● **Work instruction**
In your transcription, keep every record exact and leave out the pictures.

================

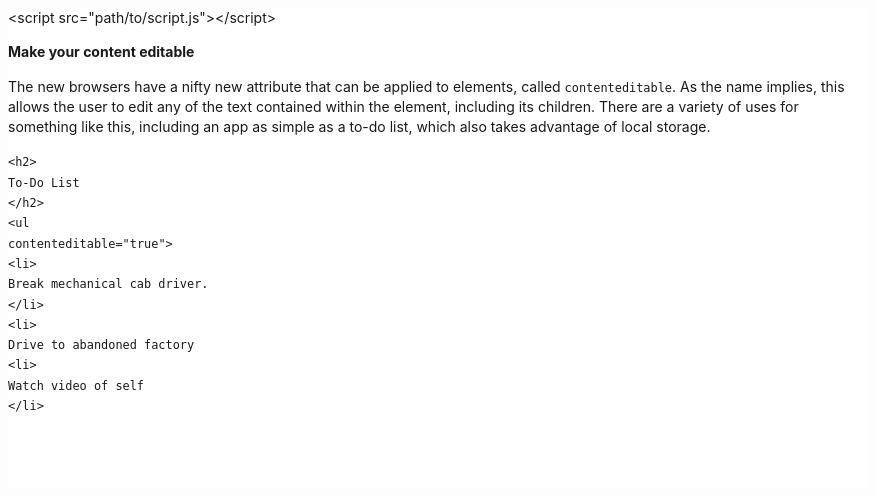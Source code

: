 <span class="token cBool"><span class="token cBool"><span class="token cBase">&lt;</span>script</span> <span class="token cVar">src</span><span class="token cString"><span class="token cBase">=</span><span class="token cBase">"</span>path/to/script.js<span class="token cBase">"</span></span><span class="token cBase">&gt;</span></span><span class="token script"></span><span class="token cBool"><span class="token cBool"><span class="token cBase">&lt;/</span>script</span><span class="token cBase">&gt;</span></span></code></pre><p><strong>Make your content editable</strong></p><p>The new browsers have a nifty new attribute that can be applied to elements, called <code>contenteditable</code>. As the name implies, this allows the user to edit any of the text contained within the element, including its children. There are a variety of uses for something like this, including an app as simple as a to-do list, which also takes advantage of local storage.</p><pre><code><span class="token cBool"><span class="token cBool"><span class="token cBase">&lt;</span>h2</span><span class="token cBase">&gt;</span></span> To-Do List <span class="token cBool"><span class="token cBool"><span class="token cBase">&lt;/</span>h2</span><span class="token cBase">&gt;</span></span>
<span class="token cBool"><span class="token cBool"><span class="token cBase">&lt;</span>ul</span> <span class="token cVar">contenteditable</span><span class="token cString"><span class="token cBase">=</span><span class="token cBase">"</span>true<span class="token cBase">"</span></span><span class="token cBase">&gt;</span></span>
  <span class="token cBool"><span class="token cBool"><span class="token cBase">&lt;</span>li</span><span class="token cBase">&gt;</span></span> Break mechanical cab driver. <span class="token cBool"><span class="token cBool"><span class="token cBase">&lt;/</span>li</span><span class="token cBase">&gt;</span></span>
  <span class="token cBool"><span class="token cBool"><span class="token cBase">&lt;</span>li</span><span class="token cBase">&gt;</span></span> Drive to abandoned factory
  <span class="token cBool"><span class="token cBool"><span class="token cBase">&lt;</span>li</span><span class="token cBase">&gt;</span></span> Watch video of self <span class="token cBool"><span class="token cBool"><span class="token cBase">&lt;/</span>li</span><span class="token cBase">&gt;</span></span>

================

● **Solved problem**
Source code

: <span class="token cBool"><span class="token cBool"><span class="token cBase">&lt;</span>script</span> <span class="token cVar">src</span><span class="token cString"><span class="token cBase">=</span><span class="token cBase">"</span>path/to/script.js<span class="token cBase">"</span></span><span class="token cBase">&gt;</span></span><span class="token script"></span><span class="token cBool"><span class="token cBool"><span class="token cBase">&lt;/</span>script</span><span class="token cBase">&gt;</span></span></code></pre><p><strong>Make your content editable</strong></p><p>The new browsers have a nifty new attribute that can be applied to elements, called <code>contenteditable</code>. As the name implies, this allows the user to edit any of the text contained within the element, including its children. There are a variety of uses for something like this, including an app as simple as a to-do list, which also takes advantage of local storage.</p><pre><code><span class="token cBool"><span class="token cBool"><span class="token cBase">&lt;</span>h2</span><span class="token cBase">&gt;</span></span> To-Do List <span class="token cBool"><span class="token cBool"><span class="token cBase">&lt;/</span>h2</span><span class="token cBase">&gt;</span></span>
<span class="token cBool"><span class="token cBool"><span class="token cBase">&lt;</span>ul</span> <span class="token cVar">contenteditable</span><span class="token cString"><span class="token cBase">=</span><span class="token cBase">"</span>true<span class="token cBase">"</span></span><span class="token cBase">&gt;</span></span>
  <span class="token cBool"><span class="token cBool"><span class="token cBase">&lt;</span>li</span><span class="token cBase">&gt;</span></span> Break mechanical cab driver. <span class="token cBool"><span class="token cBool"><span class="token cBase">&lt;/</span>li</span><span class="token cBase">&gt;</span></span>
  <span class="token cBool"><span class="token cBool"><span class="token cBase">&lt;</span>li</span><span class="token cBase">&gt;</span></span> Drive to abandoned factory
  <span class="token cBool"><span class="token cBool"><span class="token cBase">&lt;</span>li</span><span class="token cBase">&gt;</span></span> Watch video of self <span class="token cBool"><span class="token cBool"><span class="token cBase">&lt;/</span>li</span><span class="token cBase">&gt;</span></span>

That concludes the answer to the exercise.